I installed Alfred as a spotlight/gmrun dropin replacement which seems to do the job. I can see where people would probably use it a lot more than I do, but I don’t use a lot of it’s featureset (bookmarks, etc).
As far as my environment goes, porting it to OpenBSD and FreeBSD had already solved most of the problems and so it was just a case of adding a few Darwin’isms to the mix (TIL: Darwin’s sed wants -E instead of -r for extended regexps!)
Some hurdles I just couldn’t jump though. Having a key to start a new terminal at any time is a luxury to which I’ve become accustomed and it is something that I sorely missed.

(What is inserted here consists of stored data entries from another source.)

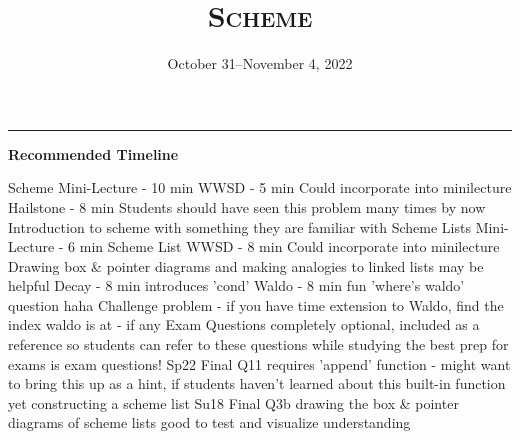 \documentclass{exam}
\title{\textsc{Scheme}}
\date{October 31--November 4, 2022}
\begin{document}
\maketitle
\rule{\textwidth}{0.15em}
\fontsize{12}{15}\selectfont

\begin{guide}
\begin{blocksection}
\textbf{Recommended Timeline}
\begin{outline}[enumerate]
  \1 Scheme Mini-Lecture - 10 min
  \1 WWSD - 5 min
  \2 Could incorporate into minilecture
  \1 Hailstone - 8 min
  \2 Students should have seen this problem many times by now
  \2 Introduction to scheme with something they are familiar with
  \1 Scheme Lists Mini-Lecture - 6 min
  \1 Scheme List WWSD - 8 min
  \2 Could incorporate into minilecture
  \2 Drawing box \& pointer diagrams and making analogies to linked lists may be helpful
  \1 Decay - 8 min
  \2 introduces 'cond'
  \1 Waldo - 8 min
  \2 fun 'where's waldo' question haha
  \1 Challenge problem - if you have time
  \2 extension to Waldo, find the index waldo is at - if any
  \1 Exam Questions
  \2 completely optional, included as a reference so students can refer to these questions while studying
  \2 the best prep for exams is exam questions!
  \2 Sp22 Final Q11
  \3 requires 'append' function - might want to bring this up as a hint, if students haven't learned about this built-in function yet
  \3 constructing a scheme list
  \2 Su18 Final Q3b
  \3 drawing the box \& pointer diagrams of scheme lists
  \3 good to test and visualize understanding
\end{outline}
\end{blocksection}
\end{guide}
\end{document}
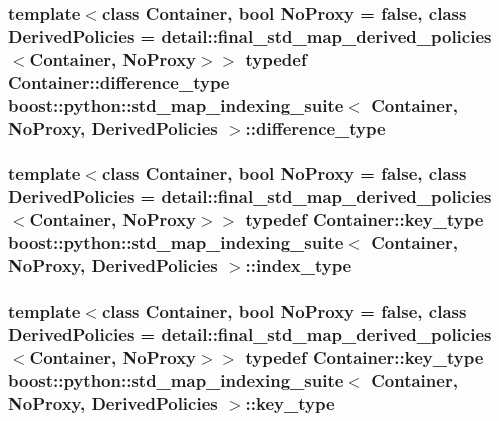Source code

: \hypertarget{classboost_1_1python_1_1std__map__indexing__suite_a54aa644dcb3913334f8b0152901940ef}{
\subsubsection[{difference\-\_\-type}]{\setlength{\rightskip}{0pt plus 5cm}template$<$class \-Container, bool \-No\-Proxy = false, class \-Derived\-Policies = detail\-::final\-\_\-std\-\_\-map\-\_\-derived\-\_\-policies$<$\-Container, No\-Proxy$>$$>$ typedef \-Container\-::difference\-\_\-type {\bf boost\-::python\-::std\-\_\-map\-\_\-indexing\-\_\-suite}$<$ \-Container, \-No\-Proxy, \-Derived\-Policies $>$\-::{\bf difference\-\_\-type}}}\label{classboost_1_1python_1_1std__map__indexing__suite_a54aa644dcb3913334f8b0152901940ef}
\hypertarget{classboost_1_1python_1_1std__map__indexing__suite_a4b2ac75883fba93dbca6d9e83197c842}{
\subsubsection[{index\-\_\-type}]{\setlength{\rightskip}{0pt plus 5cm}template$<$class \-Container, bool \-No\-Proxy = false, class \-Derived\-Policies = detail\-::final\-\_\-std\-\_\-map\-\_\-derived\-\_\-policies$<$\-Container, No\-Proxy$>$$>$ typedef \-Container\-::key\-\_\-type {\bf boost\-::python\-::std\-\_\-map\-\_\-indexing\-\_\-suite}$<$ \-Container, \-No\-Proxy, \-Derived\-Policies $>$\-::{\bf index\-\_\-type}}}\label{classboost_1_1python_1_1std__map__indexing__suite_a4b2ac75883fba93dbca6d9e83197c842}
\hypertarget{classboost_1_1python_1_1std__map__indexing__suite_a4e2daeb60a58d6ce9964e0ea27680009}{
\subsubsection[{key\-\_\-type}]{\setlength{\rightskip}{0pt plus 5cm}template$<$class \-Container, bool \-No\-Proxy = false, class \-Derived\-Policies = detail\-::final\-\_\-std\-\_\-map\-\_\-derived\-\_\-policies$<$\-Container, No\-Proxy$>$$>$ typedef \-Container\-::key\-\_\-type {\bf boost\-::python\-::std\-\_\-map\-\_\-indexing\-\_\-suite}$<$ \-Container, \-No\-Proxy, \-Derived\-Policies $>$\-::{\bf key\-\_\-type}}}\label{classboost_1_1python_1_1std__map__indexing__suite_a4e2daeb60a58d6ce9964e0ea27680009}
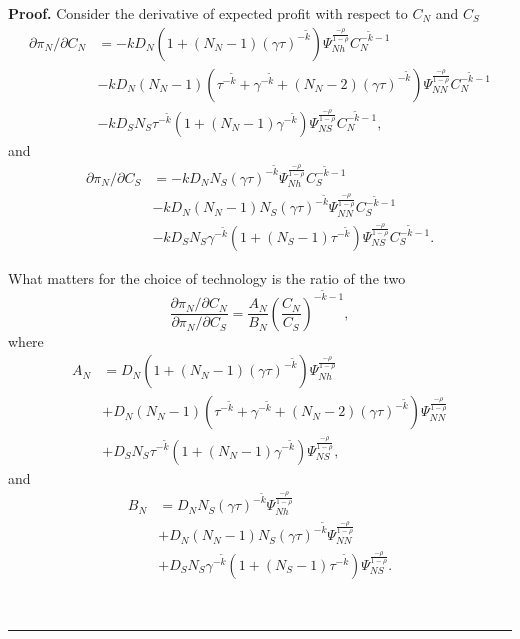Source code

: \documentclass[notitlepage,11pt]{article}%
\newenvironment{proof}[1][Proof]{\noindent \textbf{#1.} }{\  \rule{0.5em}{0.5em}}
\begin{document}
\begin{proof}
Consider the derivative of expected profit with respect to $C_{N}$ and $C_{S}$%
\begin{align*}
\partial\pi_{N}/\partial C_{N}  &  =-kD_{N}\left(  1+\left(  N_{N}-1\right)
\left(  \gamma\tau\right)  ^{-\tilde{k}}\right)  \Psi_{Nh}^{\frac{-\rho
}{1-\rho}}C_{N}^{-\tilde{k}-1}\\
&  -kD_{N}\left(  N_{N}-1\right)  \left(  \tau^{-\tilde{k}}+\gamma^{-\tilde
{k}}+\left(  N_{N}-2\right)  \left(  \gamma\tau\right)  ^{-\tilde{k}}\right)
\Psi_{NN}^{\frac{-\rho}{1-\rho}}C_{N}^{-\tilde{k}-1}\\
&  -kD_{S}N_{S}\tau^{-\tilde{k}}\left(  1+\left(  N_{N}-1\right)
\gamma^{-\tilde{k}}\right)  \Psi_{NS}^{\frac{-\rho}{1-\rho}}C_{N}^{-\tilde
{k}-1},
\end{align*}
and%
\begin{align*}
\partial\pi_{N}/\partial C_{S}  &  =-kD_{N}N_{S}\left(  \gamma\tau\right)
^{-\tilde{k}}\Psi_{Nh}^{\frac{-\rho}{1-\rho}}C_{S}^{-\tilde{k}-1}\\
&  -kD_{N}\left(  N_{N}-1\right)  N_{S}\left(  \gamma\tau\right)  ^{-\tilde
{k}}\Psi_{NN}^{\frac{-\rho}{1-\rho}}C_{S}^{-\tilde{k}-1}\\
&  -kD_{S}N_{S}\gamma^{-\tilde{k}}\left(  1+\left(  N_{S}-1\right)
\tau^{-\tilde{k}}\right)  \Psi_{NS}^{\frac{-\rho}{1-\rho}}C_{S}^{-\tilde{k}%
-1}.
\end{align*}


What matters for the choice of technology is the ratio of the two%
\[
\frac{\partial\pi_{N}/\partial C_{N}}{\partial\pi_{N}/\partial C_{S}}%
=\frac{A_{N}}{B_{N}}\left(  \frac{C_{N}}{C_{S}}\right)  ^{-\tilde{k}-1},
\]
where%
\begin{align*}
A_{N}  &  =D_{N}\left(  1+\left(  N_{N}-1\right)  \left(  \gamma\tau\right)
^{-\tilde{k}}\right)  \Psi_{Nh}^{\frac{-\rho}{1-\rho}}\\
&  +D_{N}\left(  N_{N}-1\right)  \left(  \tau^{-\tilde{k}}+\gamma^{-\tilde{k}%
}+\left(  N_{N}-2\right)  \left(  \gamma\tau\right)  ^{-\tilde{k}}\right)
\Psi_{NN}^{\frac{-\rho}{1-\rho}}\\
&  +D_{S}N_{S}\tau^{-\tilde{k}}\left(  1+\left(  N_{N}-1\right)
\gamma^{-\tilde{k}}\right)  \Psi_{NS}^{\frac{-\rho}{1-\rho}},
\end{align*}
and%
\begin{align*}
B_{N}  &  =D_{N}N_{S}\left(  \gamma\tau\right)  ^{-\tilde{k}}\Psi_{Nh}%
^{\frac{-\rho}{1-\rho}}\\
&  +D_{N}\left(  N_{N}-1\right)  N_{S}\left(  \gamma\tau\right)  ^{-\tilde{k}%
}\Psi_{NN}^{\frac{-\rho}{1-\rho}}\\
&  +D_{S}N_{S}\gamma^{-\tilde{k}}\left(  1+\left(  N_{S}-1\right)
\tau^{-\tilde{k}}\right)  \Psi_{NS}^{\frac{-\rho}{1-\rho}}.
\end{align*}



\end{proof}
\end{document}

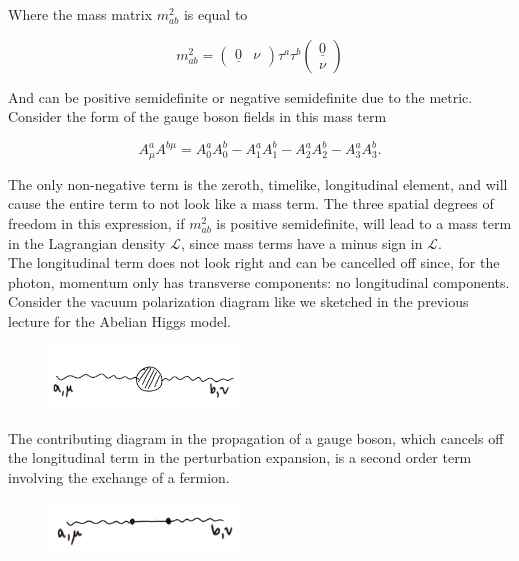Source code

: \noindent Where the mass matrix $m_{ab}^2$ is equal to

\begin{equation}
m_{ab}^2 = \begin{pmatrix} \underline{0} & \nu \end{pmatrix} \tau^a \tau^b \begin{pmatrix} \underline{0} \\ \nu \end{pmatrix}
\end{equation}

\noindent And can be positive semidefinite or negative semidefinite due to the metric. Consider the form of the gauge boson fields in this mass term

\begin{equation}
A_\mu^a A^{b \mu} = A^a_0 A^b_0 - A_1^a A_1^b - A_2^a A_2^b - A_3^a A_3^b   .
\end{equation}

\noindent The only non-negative term is the zeroth, timelike, longitudinal element, and will cause the entire term to not look like a mass term. The three spatial degrees of freedom in this expression, if $m^2_{ab}$ is positive semidefinite, will lead to a mass term in the Lagrangian density $\mathcal{L}$, since mass terms have a minus sign in $\mathcal{L}$. \\

\noindent The longitudinal term does not look right and can be cancelled off since, for the photon, momentum only has transverse components: no longitudinal components. Consider the vacuum polarization diagram like we sketched in the previous lecture for the Abelian Higgs model.

\begin{figure}[H]
	\centering
	\includegraphics[width=2in]{images/gauge_boson_poles.png}
\end{figure} 

\noindent The contributing diagram in the propagation of a gauge boson, which cancels off the longitudinal term in the perturbation expansion, is a second order term involving the exchange of a fermion.

\begin{figure}[H]
	\centering
	\includegraphics[width=2in]{images/gauge_boson_cancel.png}
\end{figure} 

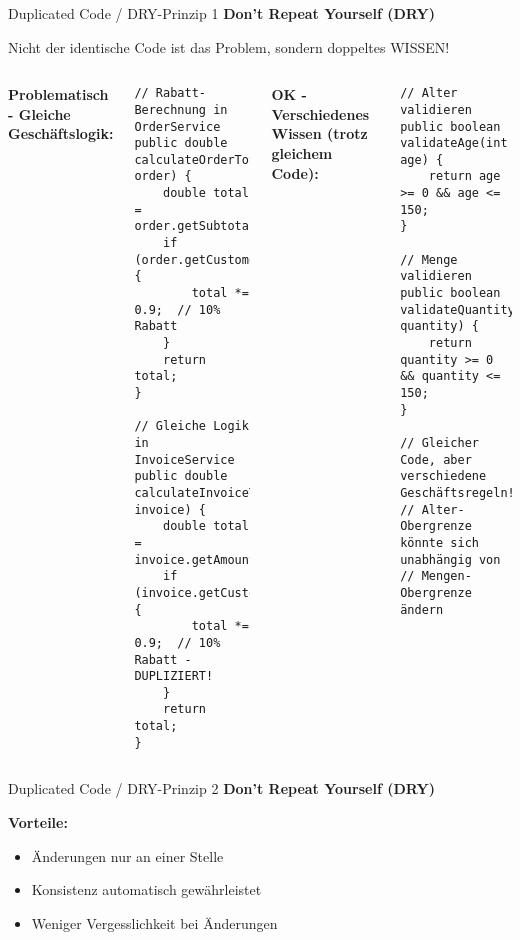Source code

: \begin{frame}[fragile]{Duplicated Code / DRY-Prinzip 1}
  \textbf{Don't Repeat Yourself (DRY)}

  \begin{alertblock}{Nicht der identische Code ist das Problem, sondern doppeltes WISSEN!}
  \end{alertblock}

  \begin{columns}[T]
    \textbf{Problematisch - Gleiche Geschäftslogik:}
    \begin{lstlisting}[style=java, basicstyle=\tiny\ttfamily]
// Rabatt-Berechnung in OrderService
public double calculateOrderTotal(Order order) {
    double total = order.getSubtotal();
    if (order.getCustomer().isPremium()) {
        total *= 0.9;  // 10% Rabatt
    }
    return total;
}

// Gleiche Logik in InvoiceService
public double calculateInvoiceTotal(Invoice invoice) {
    double total = invoice.getAmount();
    if (invoice.getCustomer().isPremium()) {
        total *= 0.9;  // 10% Rabatt - DUPLIZIERT!
    }
    return total;
}
    \end{lstlisting}

    \textbf{OK - Verschiedenes Wissen (trotz gleichem Code):}
    \begin{lstlisting}[style=java, basicstyle=\tiny\ttfamily]
// Alter validieren
public boolean validateAge(int age) {
    return age >= 0 && age <= 150;
}

// Menge validieren
public boolean validateQuantity(int quantity) {
    return quantity >= 0 && quantity <= 150;
}

// Gleicher Code, aber verschiedene Geschäftsregeln!
// Alter-Obergrenze könnte sich unabhängig von
// Mengen-Obergrenze ändern
    \end{lstlisting}
  \end{columns}
\end{frame}

\begin{frame}[fragile]{Duplicated Code / DRY-Prinzip 2}
  \textbf{Don't Repeat Yourself (DRY)}

  \textbf{Vorteile:}
  \begin{itemize}
    \item Änderungen nur an einer Stelle
    \item Konsistenz automatisch gewährleistet
    \item Weniger Vergesslichkeit bei Änderungen
  \end{itemize}
\end{frame}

The ‘visor’ mode of iTerm just doesn’t fill that gap (particularly because the insane “Switch apps with Cmd, switch windows with Cmd`” idiom counts that visor terminal and throws out my brain).
On top of that, I’m used to having to find my windows by name alone (Through the window menu in Openbox) so I have extensive hacks to make that happen- OSX shows you a small screenshot and a truncated title in Expose`. And there are no vi keys for that. Suffice to say, it didn’t get along with my workflow.
The inability to set a single window, rather than a whole app as being omnipresent for spaces was an issue, and the only workaround was to create iTerm2_2.app and set that.. which doesn’t help a whole bunch when you change your mind 25 mins in that you want that one omnipresent (Ok, tmux makes that easy but it’s beside the point).
In saying that, OSX wasn’t all bad. When I wanted to do just one task, it was downright tolerable, as in browse the internet, or write code. It was when I wanted to multitask in the way I’ve become accustomed (in the environment I’ve built to suit my needs) that it become problematic.